What we have formulated here is the strongest possible claim, namely that all components of invariant representations can be direct grounding substrate for abstract concepts. We invite future work to falsify this claim in its first, second, and third parts (see italics). Firstly, the claim can be modified in that that concepts can only be grounded in the kinematic component of invariants. The contribution would still hold that invariants are a grounding substrate. A second way to modify this claim is that invariants are not necessarily the direct substrate in which concepts are grounded, but are distal mechanisms which constrain and cause grounding effects. This would align our proposal with perspectives presented by Fischer (2012; cf. also Felisatti et al., 2020), Gibbs (2005, p. 141), and Johnson (2018), although the latter two do not place importance on physical invariants. Third, one can also modify the claim so that it grounds only concrete concepts. Even when assuming that invariants are a grounding substrate because they are simulated as well as other modalities, they may still be limited to concrete concepts, as has been purported for sensorimotor representations (Barsalou & Wiemer-Hastings, 2005; Borghi et al., 2019; Kousta et al., 2011).
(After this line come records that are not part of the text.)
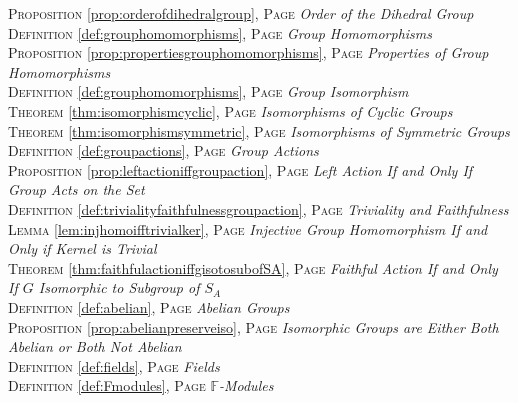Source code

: \begin{multicols}{2}
{\textsc{Proposition} \ref{prop:orderofdihedralgroup}, \textsc{Page} \pageref{prop:orderofdihedralgroup} \textit{Order of the Dihedral Group} \\
\textsc{Definition} \ref{def:grouphomomorphisms}, \textsc{Page} \pageref{def:grouphomomorphisms} \textit{Group Homomorphisms} \\
\textsc{Proposition} \ref{prop:propertiesgrouphomomorphisms}, \textsc{Page} \pageref{prop:propertiesgrouphomomorphisms} \textit{Properties of Group Homomorphisms} \\
\textsc{Definition} \ref{def:grouphomomorphisms}, \textsc{Page} \pageref{def:grouphomomorphisms} \textit{Group Isomorphism} \\
\textsc{Theorem} \ref{thm:isomorphismcyclic}, \textsc{Page} \pageref{thm:isomorphismcyclic} \textit{Isomorphisms of Cyclic Groups} \\
\textsc{Theorem} \ref{thm:isomorphismsymmetric}, \textsc{Page} \pageref{thm:isomorphismsymmetric} \textit{Isomorphisms of Symmetric Groups} \\
\textsc{Definition} \ref{def:groupactions}, \textsc{Page} \pageref{def:groupactions} \textit{Group Actions} \\
\textsc{Proposition} \ref{prop:leftactioniffgroupaction}, \textsc{Page} \pageref{prop:leftactioniffgroupaction} \textit{Left Action If and Only If Group Acts on the Set} \\
\textsc{Definition} \ref{def:trivialityfaithfulnessgroupaction}, \textsc{Page} \pageref{def:trivialityfaithfulnessgroupaction} \textit{Triviality and Faithfulness} \\
\textsc{Lemma} \ref{lem:injhomoifftrivialker}, \textsc{Page} \pageref{lem:injhomoifftrivialker} \textit{Injective Group Homomorphism If and Only if Kernel is Trivial} \\
\textsc{Theorem} \ref{thm:faithfulactioniffgisotosubofSA}, \textsc{Page} \pageref{thm:faithfulactioniffgisotosubofSA} \textit{Faithful Action If and Only If \(G\) Isomorphic to Subgroup of \(S_A\)} \\
\textsc{Definition} \ref{def:abelian}, \textsc{Page} \pageref{def:abelian} \textit{Abelian Groups} \\
\textsc{Proposition} \ref{prop:abelianpreserveiso}, \textsc{Page} \pageref{prop:abelianpreserveiso} \textit{Isomorphic Groups are Either Both Abelian or Both Not Abelian} \\
\textsc{Definition} \ref{def:fields}, \textsc{Page} \pageref{def:fields} \textit{Fields} \\
\textsc{Definition} \ref{def:Fmodules}, \textsc{Page} \pageref{def:Fmodules} \textit{\(\mathbb {F}\)-Modules} \\
}
\end{multicols}
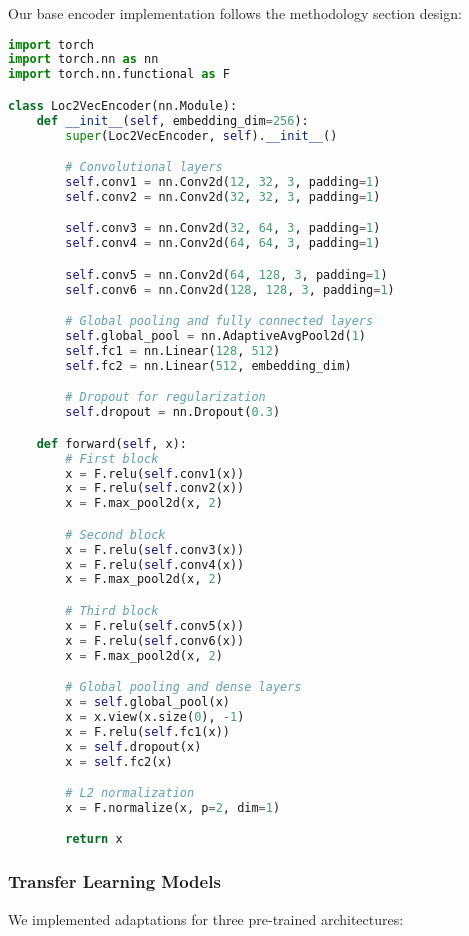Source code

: Our base encoder implementation follows the methodology section design:

\begin{lstlisting}[language=Python, caption=Base CNN Encoder]
import torch
import torch.nn as nn
import torch.nn.functional as F

class Loc2VecEncoder(nn.Module):
    def __init__(self, embedding_dim=256):
        super(Loc2VecEncoder, self).__init__()

        # Convolutional layers
        self.conv1 = nn.Conv2d(12, 32, 3, padding=1)
        self.conv2 = nn.Conv2d(32, 32, 3, padding=1)

        self.conv3 = nn.Conv2d(32, 64, 3, padding=1)
        self.conv4 = nn.Conv2d(64, 64, 3, padding=1)

        self.conv5 = nn.Conv2d(64, 128, 3, padding=1)
        self.conv6 = nn.Conv2d(128, 128, 3, padding=1)

        # Global pooling and fully connected layers
        self.global_pool = nn.AdaptiveAvgPool2d(1)
        self.fc1 = nn.Linear(128, 512)
        self.fc2 = nn.Linear(512, embedding_dim)

        # Dropout for regularization
        self.dropout = nn.Dropout(0.3)

    def forward(self, x):
        # First block
        x = F.relu(self.conv1(x))
        x = F.relu(self.conv2(x))
        x = F.max_pool2d(x, 2)

        # Second block
        x = F.relu(self.conv3(x))
        x = F.relu(self.conv4(x))
        x = F.max_pool2d(x, 2)

        # Third block
        x = F.relu(self.conv5(x))
        x = F.relu(self.conv6(x))
        x = F.max_pool2d(x, 2)

        # Global pooling and dense layers
        x = self.global_pool(x)
        x = x.view(x.size(0), -1)
        x = F.relu(self.fc1(x))
        x = self.dropout(x)
        x = self.fc2(x)

        # L2 normalization
        x = F.normalize(x, p=2, dim=1)

        return x
\end{lstlisting}

\subsubsection{Transfer Learning Models}

We implemented adaptations for three pre-trained architectures:

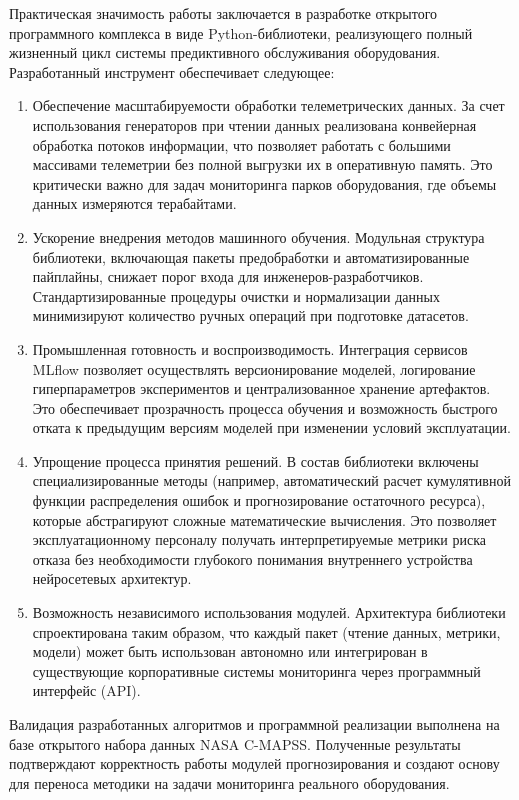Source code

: \documentclass[14pt, a4paper, oneside]{extreport}
\begin{document}
Практическая значимость работы заключается в разработке открытого программного комплекса в виде Python-библиотеки, реализующего полный жизненный цикл системы предиктивного обслуживания оборудования. Разработанный инструмент обеспечивает следующее:
\begin{enumerate}
    \item Обеспечение масштабируемости обработки телеметрических данных. За счет использования генераторов при чтении данных реализована конвейерная обработка потоков информации, что позволяет работать с большими массивами телеметрии без полной выгрузки их в оперативную память. Это критически важно для задач мониторинга парков оборудования, где объемы данных измеряются терабайтами.
    \item Ускорение внедрения методов машинного обучения. Модульная структура библиотеки, включающая пакеты предобработки и автоматизированные пайплайны, снижает порог входа для инженеров-разработчиков. Стандартизированные процедуры очистки и нормализации данных минимизируют количество ручных операций при подготовке датасетов.
    \item Промышленная готовность и воспроизводимость. Интеграция сервисов MLflow позволяет осуществлять версионирование моделей, логирование гиперпараметров экспериментов и централизованное хранение артефактов. Это обеспечивает прозрачность процесса обучения и возможность быстрого отката к предыдущим версиям моделей при изменении условий эксплуатации.
    \item Упрощение процесса принятия решений. В состав библиотеки включены специализированные методы (например, автоматический расчет кумулятивной функции распределения ошибок и прогнозирование остаточного ресурса), которые абстрагируют сложные математические вычисления. Это позволяет эксплуатационному персоналу получать интерпретируемые метрики риска отказа без необходимости глубокого понимания внутреннего устройства нейросетевых архитектур.
    \item Возможность независимого использования модулей. Архитектура библиотеки спроектирована таким образом, что каждый пакет (чтение данных, метрики, модели) может быть использован автономно или интегрирован в существующие корпоративные системы мониторинга через программный интерфейс (API).
\end{enumerate}
Валидация разработанных алгоритмов и программной реализации выполнена на базе открытого набора данных NASA C-MAPSS. Полученные результаты подтверждают корректность работы модулей прогнозирования и создают основу для переноса методики на задачи мониторинга реального оборудования.
\end{document}
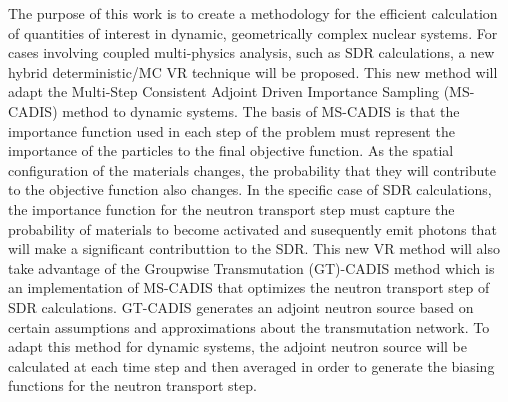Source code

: The purpose of this work is to create a methodology for the efficient calculation
of quantities of
interest in dynamic, geometrically complex nuclear systems.
For cases involving coupled multi-physics analysis, such as SDR calculations,
a new hybrid deterministic/MC VR technique will be proposed.
This new method will adapt the Multi-Step Consistent Adjoint Driven Importance Sampling
(MS-CADIS) method to dynamic systems.
 The basis of MS-CADIS is that the importance function used
in each step of the problem must represent the importance of the particles to
the final objective function.  As the spatial configuration of the materials
changes, the probability that they will contribute to the objective function
also changes.
In the specific case of SDR calculations, the importance function for the neutron transport step
must capture the probability of materials to become activated and susequently emit photons that
will make a significant contributtion to the SDR.
This new VR method will also take advantage of
 the Groupwise Transmutation (GT)-CADIS method 
which is an implementation of MS-CADIS
that optimizes the neutron transport step of SDR calculations.
GT-CADIS generates an adjoint
neutron source based on certain assumptions and approximations about the
transmutation network.  To adapt this method for dynamic systems, the adjoint
neutron source will be calculated at each time step and then averaged
in order to generate the biasing functions for the neutron transport step.



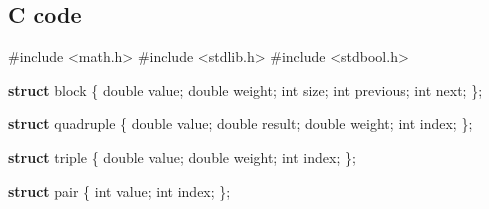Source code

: \documentclass[12pt,]{article}
\newenvironment{Shaded}{\begin{snugshade}}{\end{snugshade}}
\newcommand{\KeywordTok}[1]{\textcolor[rgb]{0.13,0.29,0.53}{\textbf{{#1}}}}
\newcommand{\DataTypeTok}[1]{\textcolor[rgb]{0.13,0.29,0.53}{{#1}}}
\newcommand{\OtherTok}[1]{\textcolor[rgb]{0.56,0.35,0.01}{{#1}}}
\newcommand{\NormalTok}[1]{{#1}}
\begin{document}
\subsection{C code}\label{c-code}

\begin{Shaded}
\begin{Highlighting}[]

\OtherTok{#include <math.h>}
\OtherTok{#include <stdlib.h>}
\OtherTok{#include <stdbool.h>}

\KeywordTok{struct} \NormalTok{block \{}
    \DataTypeTok{double} \NormalTok{value;}
    \DataTypeTok{double} \NormalTok{weight;}
    \DataTypeTok{int} \NormalTok{size;}
    \DataTypeTok{int} \NormalTok{previous;}
    \DataTypeTok{int} \NormalTok{next;}
\NormalTok{\};}

\KeywordTok{struct} \NormalTok{quadruple \{}
    \DataTypeTok{double} \NormalTok{value;}
    \DataTypeTok{double} \NormalTok{result;}
    \DataTypeTok{double} \NormalTok{weight;}
    \DataTypeTok{int} \NormalTok{index;}
\NormalTok{\};}

\KeywordTok{struct} \NormalTok{triple \{}
    \DataTypeTok{double} \NormalTok{value;}
    \DataTypeTok{double} \NormalTok{weight;}
    \DataTypeTok{int} \NormalTok{index;}
\NormalTok{\};}

\KeywordTok{struct} \NormalTok{pair \{}
    \DataTypeTok{int} \NormalTok{value;}
    \DataTypeTok{int} \NormalTok{index;}
\NormalTok{\};}


\end{Highlighting}
\end{Shaded}
\end{document}
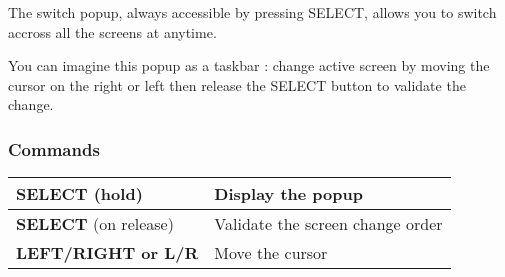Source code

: The switch popup, always accessible by pressing SELECT, allows you to switch accross all the screens at anytime.


You can imagine this popup as a taskbar : change active screen by moving the cursor on the right or left then release the SELECT button to validate the change.

\subsubsection{Commands}
\tablelasttail{\hline}
\begin{supertabular}{|l|l|}
\hline
    {\bf SELECT} (hold) & Display the popup \\
    \hline
    {\bf SELECT} (on release) & Validate the screen change order \\
    \hline
    {\bf LEFT/RIGHT or L/R} & Move the cursor \\
\hline
\end{supertabular}
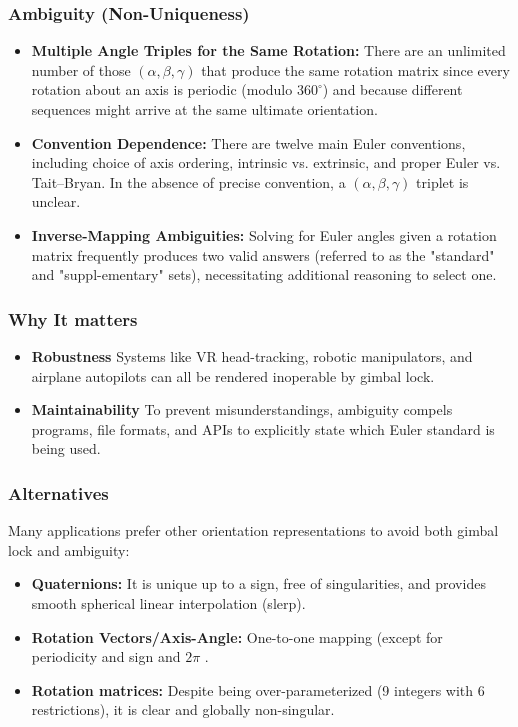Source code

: \documentclass[12pt]{article}
\begin{document}
\subsubsection{Ambiguity (Non-Uniqueness)}
\begin{itemize}
  \item \textbf{Multiple Angle Triples for the Same Rotation:} 
   There are an unlimited number of those \((\alpha,\beta,\gamma)\) that produce the same rotation matrix since every rotation about an axis is periodic (modulo \(360^\circ\)) and because different sequences might arrive at the same ultimate orientation\cite{ref20}.
  \item \textbf{Convention Dependence:} 
    There are twelve main Euler conventions, including choice of axis ordering, intrinsic vs. extrinsic, and proper Euler vs. Tait–Bryan.  In the absence of precise convention, a \((\alpha,\beta,\gamma)\) triplet is unclear\cite{ref20}.
  \item \textbf{Inverse-Mapping Ambiguities:} 
   Solving for Euler angles given a rotation matrix frequently produces two valid answers (referred to as the "standard" and "suppl-ementary" sets), necessitating additional reasoning to select one\cite{ref20}.
\end{itemize}

\subsubsection*{Why It matters}
\begin{itemize}
  \item \textbf{Robustness} Systems like VR head-tracking, robotic manipulators, and airplane autopilots can all be rendered inoperable by gimbal lock\cite{ref20}.
  \item \textbf{Maintainability} To prevent misunderstandings, ambiguity compels programs, file formats, and APIs to explicitly state which Euler standard is being used\cite{ref20}.
\end{itemize}

\subsubsection*{Alternatives}
Many applications prefer other orientation representations to avoid both gimbal lock and ambiguity:
\begin{itemize}
  \item \textbf{Quaternions:}  It is unique up to a sign, free of singularities, and provides smooth spherical linear interpolation (slerp)\cite{ref20}. 
  \item \textbf{Rotation Vectors/Axis-Angle:}  One-to-one mapping (except for periodicity and sign and \(2\pi\) \cite{ref20}. 
  \item \textbf{Rotation matrices:}  Despite being over-parameterized (9 integers with 6 restrictions), it is clear and globally non-singular\cite{ref20}. 
\end{itemize}
\end{document}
Lastly, in addition to these three possibilities, it is also possible to modify the claim by arguing that invariant representations are already “abstracted” perceptions (cf. Merfeld et al., 1999), yet can still contribute to grounding concepts (as in dynamic force image schemas). All these weaker formulations of our proposal would still be novel and interesting contributions to the ongoing grounded cognition work by explaining the origin of grounded effects, or by giving a framework in which to embed other findings. We invite falsificationists to whittle away the untenable parts of our strong version.

Concluding remarks

We have outlined a proposal that invariant representations can be a direct grounding substrate for abstract concepts. We have also reviewed the grounded cognition literature, finding that the central theories (simulation and conceptual metaphor theory) are unable to account for physical invariants in their elaborate versions. Meanwhile two theories less commonly cited in grounded cognition literature, conceptual spaces and predictive processing, are well able to account for all of our strong proposal (conceptual spaces) or very large parts (predictive processing). We conclude that invariant representations deserve to be considered as a grounding substrate. Finally, we have argued that it would be beneficial for grounded cognition literature to differentiate simulation and metaphor as theories or as mechanisms (i.e., without their corresponding theoretical additions). In this reduced mechanism-version of the theories, physical invariants could be valuably integrated into current grounded cognition literature. This account begets an assessment of invariant representations and is well positioned to be integrated into current discussions of cognitive science and beyond (such as artificial intelligence).